WHAT YOU WILL DO: Write out every entry below exactly as it appears. Pictures do not belong in the copy.

____ STORED DATA

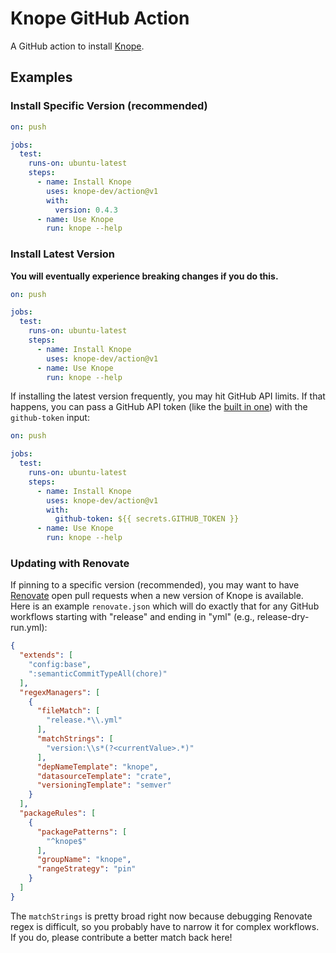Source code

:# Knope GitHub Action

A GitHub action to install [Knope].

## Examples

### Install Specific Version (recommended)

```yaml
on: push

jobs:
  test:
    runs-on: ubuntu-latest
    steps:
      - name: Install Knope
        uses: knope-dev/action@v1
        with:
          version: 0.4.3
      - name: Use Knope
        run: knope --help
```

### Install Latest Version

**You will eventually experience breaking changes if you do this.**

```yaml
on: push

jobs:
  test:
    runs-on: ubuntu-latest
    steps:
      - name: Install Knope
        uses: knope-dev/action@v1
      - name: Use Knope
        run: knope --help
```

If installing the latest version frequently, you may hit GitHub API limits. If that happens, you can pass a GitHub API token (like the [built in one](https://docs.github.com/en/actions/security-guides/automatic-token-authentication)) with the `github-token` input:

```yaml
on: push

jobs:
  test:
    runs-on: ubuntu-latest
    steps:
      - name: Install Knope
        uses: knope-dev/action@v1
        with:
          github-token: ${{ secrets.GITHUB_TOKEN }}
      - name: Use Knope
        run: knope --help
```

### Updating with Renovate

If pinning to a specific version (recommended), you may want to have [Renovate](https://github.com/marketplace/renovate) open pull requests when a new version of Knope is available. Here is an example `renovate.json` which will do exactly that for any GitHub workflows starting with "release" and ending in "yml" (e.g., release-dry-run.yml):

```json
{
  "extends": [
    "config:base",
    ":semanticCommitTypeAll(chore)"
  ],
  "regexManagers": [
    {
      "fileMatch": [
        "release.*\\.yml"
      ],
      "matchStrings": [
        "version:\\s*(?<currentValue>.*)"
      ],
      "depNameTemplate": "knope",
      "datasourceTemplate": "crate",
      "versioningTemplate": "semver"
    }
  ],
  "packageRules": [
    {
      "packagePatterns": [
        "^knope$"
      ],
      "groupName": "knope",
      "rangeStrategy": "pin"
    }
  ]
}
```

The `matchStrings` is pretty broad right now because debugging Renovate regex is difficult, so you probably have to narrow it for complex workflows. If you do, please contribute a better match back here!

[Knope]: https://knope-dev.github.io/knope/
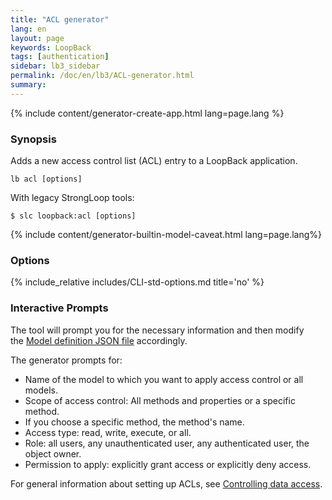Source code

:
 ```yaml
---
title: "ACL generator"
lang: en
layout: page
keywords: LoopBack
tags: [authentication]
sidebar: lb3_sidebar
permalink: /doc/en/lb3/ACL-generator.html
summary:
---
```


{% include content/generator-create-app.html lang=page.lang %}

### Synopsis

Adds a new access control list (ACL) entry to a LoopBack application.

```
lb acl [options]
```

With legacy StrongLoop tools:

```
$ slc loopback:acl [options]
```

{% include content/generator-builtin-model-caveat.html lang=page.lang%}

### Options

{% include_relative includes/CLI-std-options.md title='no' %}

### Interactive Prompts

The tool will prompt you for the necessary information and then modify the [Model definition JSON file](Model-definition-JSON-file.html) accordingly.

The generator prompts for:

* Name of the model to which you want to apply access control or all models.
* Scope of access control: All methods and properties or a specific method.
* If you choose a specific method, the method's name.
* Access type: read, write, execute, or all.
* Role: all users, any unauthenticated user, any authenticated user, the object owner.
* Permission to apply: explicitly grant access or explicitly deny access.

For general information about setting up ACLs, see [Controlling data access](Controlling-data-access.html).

________

RESULT:
Source code

:# Knope GitHub Action

A GitHub action to install [Knope].

## Examples

### Install Specific Version (recommended)

```yaml
on: push

jobs:
  test:
    runs-on: ubuntu-latest
    steps:
      - name: Install Knope
        uses: knope-dev/action@v1
        with:
          version: 0.4.3
      - name: Use Knope
        run: knope --help
```

### Install Latest Version

**You will eventually experience breaking changes if you do this.**

```yaml
on: push

jobs:
  test:
    runs-on: ubuntu-latest
    steps:
      - name: Install Knope
        uses: knope-dev/action@v1
      - name: Use Knope
        run: knope --help
```

If installing the latest version frequently, you may hit GitHub API limits. If that happens, you can pass a GitHub API token (like the [built in one](https://docs.github.com/en/actions/security-guides/automatic-token-authentication)) with the `github-token` input:

```yaml
on: push

jobs:
  test:
    runs-on: ubuntu-latest
    steps:
      - name: Install Knope
        uses: knope-dev/action@v1
        with:
          github-token: ${{ secrets.GITHUB_TOKEN }}
      - name: Use Knope
        run: knope --help
```

### Updating with Renovate

If pinning to a specific version (recommended), you may want to have [Renovate](https://github.com/marketplace/renovate) open pull requests when a new version of Knope is available. Here is an example `renovate.json` which will do exactly that for any GitHub workflows starting with "release" and ending in "yml" (e.g., release-dry-run.yml):

```json
{
  "extends": [
    "config:base",
    ":semanticCommitTypeAll(chore)"
  ],
  "regexManagers": [
    {
      "fileMatch": [
        "release.*\\.yml"
      ],
      "matchStrings": [
        "version:\\s*(?<currentValue>.*)"
      ],
      "depNameTemplate": "knope",
      "datasourceTemplate": "crate",
      "versioningTemplate": "semver"
    }
  ],
  "packageRules": [
    {
      "packagePatterns": [
        "^knope$"
      ],
      "groupName": "knope",
      "rangeStrategy": "pin"
    }
  ]
}
```

The `matchStrings` is pretty broad right now because debugging Renovate regex is difficult, so you probably have to narrow it for complex workflows. If you do, please contribute a better match back here!

[Knope]: https://knope-dev.github.io/knope/
Source code

:
 ```yaml
---
title: "ACL generator"
lang: en
layout: page
keywords: LoopBack
tags: [authentication]
sidebar: lb3_sidebar
permalink: /doc/en/lb3/ACL-generator.html
summary:
---
```


{% include content/generator-create-app.html lang=page.lang %}

### Synopsis

Adds a new access control list (ACL) entry to a LoopBack application.

```
lb acl [options]
```

With legacy StrongLoop tools:

```
$ slc loopback:acl [options]
```

{% include content/generator-builtin-model-caveat.html lang=page.lang%}

### Options

{% include_relative includes/CLI-std-options.md title='no' %}

### Interactive Prompts

The tool will prompt you for the necessary information and then modify the [Model definition JSON file](Model-definition-JSON-file.html) accordingly.

The generator prompts for:

* Name of the model to which you want to apply access control or all models.
* Scope of access control: All methods and properties or a specific method.
* If you choose a specific method, the method's name.
* Access type: read, write, execute, or all.
* Role: all users, any unauthenticated user, any authenticated user, the object owner.
* Permission to apply: explicitly grant access or explicitly deny access.

For general information about setting up ACLs, see [Controlling data access](Controlling-data-access.html).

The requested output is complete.